An Indian uprising in 1796 brought Grijalva to Mission San Miguel in Baja California where during the foray his horse was shot out from under him. He was 55 years of age, and retired that same year. 
He petitioned for Rancho Las Flores (probably around 130,000 acres) the following year. Founded in 1798, the Mission San Luis Rey claimed Las Flores for agriculture, taking it from Grijalva. We now call Rancho Las Flores, Camp Pendelton. 
Padre Presidente Fermin Francisco de Lausan, who had founded this mission had praised Grijalva only a few years before. 

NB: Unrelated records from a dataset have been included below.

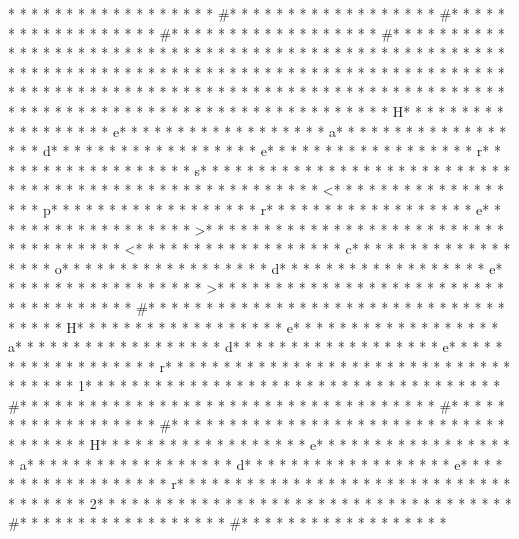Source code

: * * *  * * *  * * *  *  * * *  *  * * *  * #* * *  * * *  * * *  *  * * *  *  * * *  * #* * *  * * *  * * *  *  * * *  *  * * *  * #* * *  * * *  * * *  *  * * *  *  * * *  * #* * *  * * *  * * *  *  * * *  *  * * *  *  * * *  * * *  * * *  *  * * *  *  * * *  * * *  * * *  *  * * *  *  * * *  * * *  * * *  *  * * *  *  * * *  *  * * *  * * *  * * *  *  * * *  *  * * *  *  * * *  * * *  * * *  *  * * *  *  * * *  *  * * *  * * *  * * *  *  * * *  *  * * *  *  * * *  * * *  * * *  *  * * *  *  * * *  *  * * *  * * *  * * *  *  * * *  *  * * *  * {* * *  * * *  * * *  *  * * *  *  * * *  * H* * *  * * *  * * *  *  * * *  *  * * *  * e* * *  * * *  * * *  *  * * *  *  * * *  * a* * *  * * *  * * *  *  * * *  *  * * *  * d* * *  * * *  * * *  *  * * *  *  * * *  * e* * *  * * *  * * *  *  * * *  *  * * *  * r* * *  * * *  * * *  *  * * *  *  * * *  * s* * *  * * *  * * *  *  * * *  *  * * *  * }* * *  * * *  * * *  *  * * *  *  * * *  * 
* * *  * * *  * * *  *  * * *  *  * * *  * <* * *  * * *  * * *  *  * * *  *  * * *  * p* * *  * * *  * * *  *  * * *  *  * * *  * r* * *  * * *  * * *  *  * * *  *  * * *  * e* * *  * * *  * * *  *  * * *  *  * * *  * >* * *  * * *  * * *  *  * * *  *  * * *  * 
* * *  * * *  * * *  *  * * *  *  * * *  * <* * *  * * *  * * *  *  * * *  *  * * *  * c* * *  * * *  * * *  *  * * *  *  * * *  * o* * *  * * *  * * *  *  * * *  *  * * *  * d* * *  * * *  * * *  *  * * *  *  * * *  * e* * *  * * *  * * *  *  * * *  *  * * *  * >* * *  * * *  * * *  *  * * *  *  * * *  * 
* * *  * * *  * * *  *  * * *  *  * * *  * #* * *  * * *  * * *  *  * * *  *  * * *  *  * * *  * * *  * * *  *  * * *  *  * * *  * H* * *  * * *  * * *  *  * * *  *  * * *  * e* * *  * * *  * * *  *  * * *  *  * * *  * a* * *  * * *  * * *  *  * * *  *  * * *  * d* * *  * * *  * * *  *  * * *  *  * * *  * e* * *  * * *  * * *  *  * * *  *  * * *  * r* * *  * * *  * * *  *  * * *  *  * * *  *  * * *  * * *  * * *  *  * * *  *  * * *  * 1* * *  * * *  * * *  *  * * *  *  * * *  *  * * *  * * *  * * *  *  * * *  *  * * *  * #* * *  * * *  * * *  *  * * *  *  * * *  * 
* * *  * * *  * * *  *  * * *  *  * * *  * #* * *  * * *  * * *  *  * * *  *  * * *  * #* * *  * * *  * * *  *  * * *  *  * * *  *  * * *  * * *  * * *  *  * * *  *  * * *  * H* * *  * * *  * * *  *  * * *  *  * * *  * e* * *  * * *  * * *  *  * * *  *  * * *  * a* * *  * * *  * * *  *  * * *  *  * * *  * d* * *  * * *  * * *  *  * * *  *  * * *  * e* * *  * * *  * * *  *  * * *  *  * * *  * r* * *  * * *  * * *  *  * * *  *  * * *  *  * * *  * * *  * * *  *  * * *  *  * * *  * 2* * *  * * *  * * *  *  * * *  *  * * *  *  * * *  * * *  * * *  *  * * *  *  * * *  * #* * *  * * *  * * *  *  * * *  *  * * *  * #* * *  * * *  * * *  *  * * *  *  * * *  *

Rancho Santiago De Santa Ana
Not to be daunted, Grijalva traveled up El Camino Real to an area we now refer to as Orange. Receiving a post-retirement promotion to Lieutenant, he again petitioned for land, this time for Rancho Santiago de Santa Ana, only about 60,000 acres, about 1801. 
The diseño shown on pages 8 & 9 is the first map drawn of northern Orange County. The original resides in the Bancroft archives in Berkeley. It is made on linen, in color and is the predecessor of the diseño of 1809. Three casas were present on the Rancho. 

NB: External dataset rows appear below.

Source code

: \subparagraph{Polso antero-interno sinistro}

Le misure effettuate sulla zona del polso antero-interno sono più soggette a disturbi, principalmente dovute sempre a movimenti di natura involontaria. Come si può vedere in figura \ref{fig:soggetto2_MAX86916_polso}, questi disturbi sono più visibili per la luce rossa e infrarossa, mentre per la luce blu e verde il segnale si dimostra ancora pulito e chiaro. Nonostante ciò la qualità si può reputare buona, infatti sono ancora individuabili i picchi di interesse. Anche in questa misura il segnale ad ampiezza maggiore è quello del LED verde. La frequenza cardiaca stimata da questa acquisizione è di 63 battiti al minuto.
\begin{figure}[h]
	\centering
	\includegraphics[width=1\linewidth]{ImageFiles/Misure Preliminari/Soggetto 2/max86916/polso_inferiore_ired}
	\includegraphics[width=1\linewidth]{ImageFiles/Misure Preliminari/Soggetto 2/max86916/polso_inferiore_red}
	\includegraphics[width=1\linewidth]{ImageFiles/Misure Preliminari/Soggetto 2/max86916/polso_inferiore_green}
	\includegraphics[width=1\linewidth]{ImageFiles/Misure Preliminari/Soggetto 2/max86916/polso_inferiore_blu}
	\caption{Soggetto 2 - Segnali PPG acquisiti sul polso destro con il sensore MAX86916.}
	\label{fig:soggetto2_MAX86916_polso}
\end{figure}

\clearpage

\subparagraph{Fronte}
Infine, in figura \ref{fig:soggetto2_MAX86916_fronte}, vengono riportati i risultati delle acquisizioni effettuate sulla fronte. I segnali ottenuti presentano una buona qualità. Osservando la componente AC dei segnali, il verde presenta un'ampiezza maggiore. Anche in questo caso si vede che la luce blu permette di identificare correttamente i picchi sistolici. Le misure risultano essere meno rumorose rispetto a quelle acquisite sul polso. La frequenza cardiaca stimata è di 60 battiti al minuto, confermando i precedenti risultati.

In Yorba tradition, Juan Pablo Grijalva was the first to occupy the Rancho Santiago de Santa Ana [Paraje de Santiago]. [He] built an adobe on Santiago Creeks south side, just north of El Modena, at the point of the hills. 
The adobe ruins and evidences of a vineyard are attested by American pioneers in that vicinity as late as 1900. Old settlers also recall that there were tan and tallow vats on the north side of Santiago Creek opposite the adobe so that the ruin may have had some occupancy by vaqueros, employees of the Yorbas, throughout a period of years. 
1806 June 21, San Diego. Juan Pablo Grijalva: his testament. Conferred by the...Lieutenant graduate, Pablo Grijalva. He leaves his goods to his wife and grandsons, Jos‚ Antonio Yorba and Juan Pablo Peralta. Nothing is left to his daughters Maria Josefa and Maria del Carmen. 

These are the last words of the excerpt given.